Também fui escoteiro. O escotismo no Acre era uma preparação para o exército. Os chefes eram todos do exército. E meu pai, conservador e moralista, achava o máximo. Acampamentos de três dias no mato, comendo aquela comida que a gente chamava "gororoba", atravessando pântanos com lama no peito, com o corpo inteiro coberto por imensos mosquitos amazônicos, mochila pesada nas costas, enfrentando a floresta, cobras e outros bichos. Esses acampamentos foram muitos, e o resultado deles era sempre o mesmo: chegava em casa, comia uma montanha de macarrão (o da minha mãe que se eu já achava o melhor do mundo, imaginem naquela circunstância) e dormia (desmaiava) 48 horas.
O cinema em Cruzeiro do Sul era um primor. Cinema do seu Zinzim. Uma casa grande, de madeira, bem amazônica, e no início cada um levava a sua cadeira. A tela grande em preto e branco era a sensação da cidade. Lembro bem o primeiro filme que vi na vida. "Tarzan no Vale do Ouro". Meu pai adorava. Era fã da macaca Chita. Os filmes de Tarzan e também os de Teixeirinha paravam a cidade. A fila dobrava o quarteirão quando o cinema anunciava um dos dois.
Algum tempo depois, experimentamos o paraíso da água encanada. A "SANACRE" instalando os canos, as obras, e a água saindo da mangueira. É difícil descrever essa sensação... imaginem banhos de mangueira com potentes jatos de água numa região de muito calor.

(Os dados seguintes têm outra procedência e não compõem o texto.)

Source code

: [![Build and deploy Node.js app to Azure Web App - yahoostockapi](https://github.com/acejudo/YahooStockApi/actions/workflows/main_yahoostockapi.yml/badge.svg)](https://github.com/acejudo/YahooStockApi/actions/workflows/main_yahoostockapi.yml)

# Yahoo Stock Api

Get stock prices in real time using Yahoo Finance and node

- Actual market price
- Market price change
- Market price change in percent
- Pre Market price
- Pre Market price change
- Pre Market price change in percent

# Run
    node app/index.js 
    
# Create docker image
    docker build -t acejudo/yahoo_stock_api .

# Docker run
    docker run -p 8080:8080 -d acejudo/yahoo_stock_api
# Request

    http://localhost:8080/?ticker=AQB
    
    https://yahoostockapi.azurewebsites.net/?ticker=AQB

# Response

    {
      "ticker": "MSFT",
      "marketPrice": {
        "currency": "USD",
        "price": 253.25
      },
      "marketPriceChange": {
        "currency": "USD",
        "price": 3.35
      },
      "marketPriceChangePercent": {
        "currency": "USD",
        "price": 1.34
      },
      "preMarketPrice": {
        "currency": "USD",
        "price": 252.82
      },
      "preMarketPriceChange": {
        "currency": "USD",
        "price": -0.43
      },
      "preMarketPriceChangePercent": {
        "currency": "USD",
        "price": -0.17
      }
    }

Logo depois o telefone... vejam a civilização chegando. O aparelho estava lá, esquecido há tempos num canto da sala. Meu pai havia comprado, toda instalação estava feita mas não havia linhas telefônicas. E ele ficou lá, anos... Uma noite, estávamos todos à mesa, família grande, sete irmãos e mais minha avó e minha tia - todos moravam com a gente, meu pai foi um homem de coração muito nobre - e ouvimos uma campainha insistente... triiim, triiiim, triiim... foi um sobressalto, gritaria, atropelo e correria... todos gritaram quase que ao mesmo tempo: "o telefoneee"... o secretário de comunicações ligava para meu pai numa ligação oficial, decretando aberta a comunicação telefônica da cidade de Cruzeiro do Sul.

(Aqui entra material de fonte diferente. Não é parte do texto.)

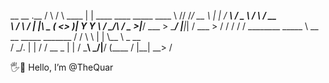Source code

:    __      __         .__
  /  \    /  \  ____  |  |    ____    ____    _____    ____
  \   \/\/   /_/ __ \ |  |  _/ ___\  /  _ \  /     \ _/ __ \
   \        / \  ___/ |  |__\  \___ (  <_> )|  Y Y  \\  ___/
    \__/\  /   \___  >|____/ \___  > \____/ |__|_|  / \___  >
         \/        \/            \/               \/      \/
              ________
              \_____  \   __ __ _____   _______
               /  / \  \ |  |  \\__  \  \_  __ \
              /   \_/.  \|  |  / / __ \_ |  | \/
              \_____\ \_/|____/ (____  / |__|
                     \__>            \/

🖐🧑 Hello, I’m @TheQuar

<!---
TheQuar/TheQuar is a ✨ special ✨ repository because its `README.md` (this file) appears on your GitHub profile.
You can click the Preview link to take a look at your changes.
--->
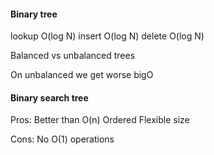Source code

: #### Binary tree

lookup O(log N)
insert O(log N)
delete O(log N)

Balanced vs unbalanced trees

On unbalanced we get worse bigO

#### Binary search tree

Pros:
Better than O(n)
Ordered
Flexible size

Cons:
No O(1) operations
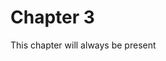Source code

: # Chapter 3

This chapter will always be present

<!--private
This is some highly confidential material which we want to remove when sharing with external parties.

Another *line*.

# A title that should remain a title  
Yet another **line**.
-->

Divido com vocês um pouco da minha vida por ter a sensação de que vivi em outra dimensão do tempo e do espaço.

Isso e muito mais faz parte do primeiro capítulo – Cruzeiro do Sul. O segundo é nossa mudança para a capital, Rio Branco, onde cheguei com 11 anos. Foi a mudança mais marcante da minha vida, muito mais do que de Rio Branco para Brasília para onde eu fui a seguir. Foi o encontro com a TV, e com todos os atrativos da "civilização"... mas isso já é uma outra história.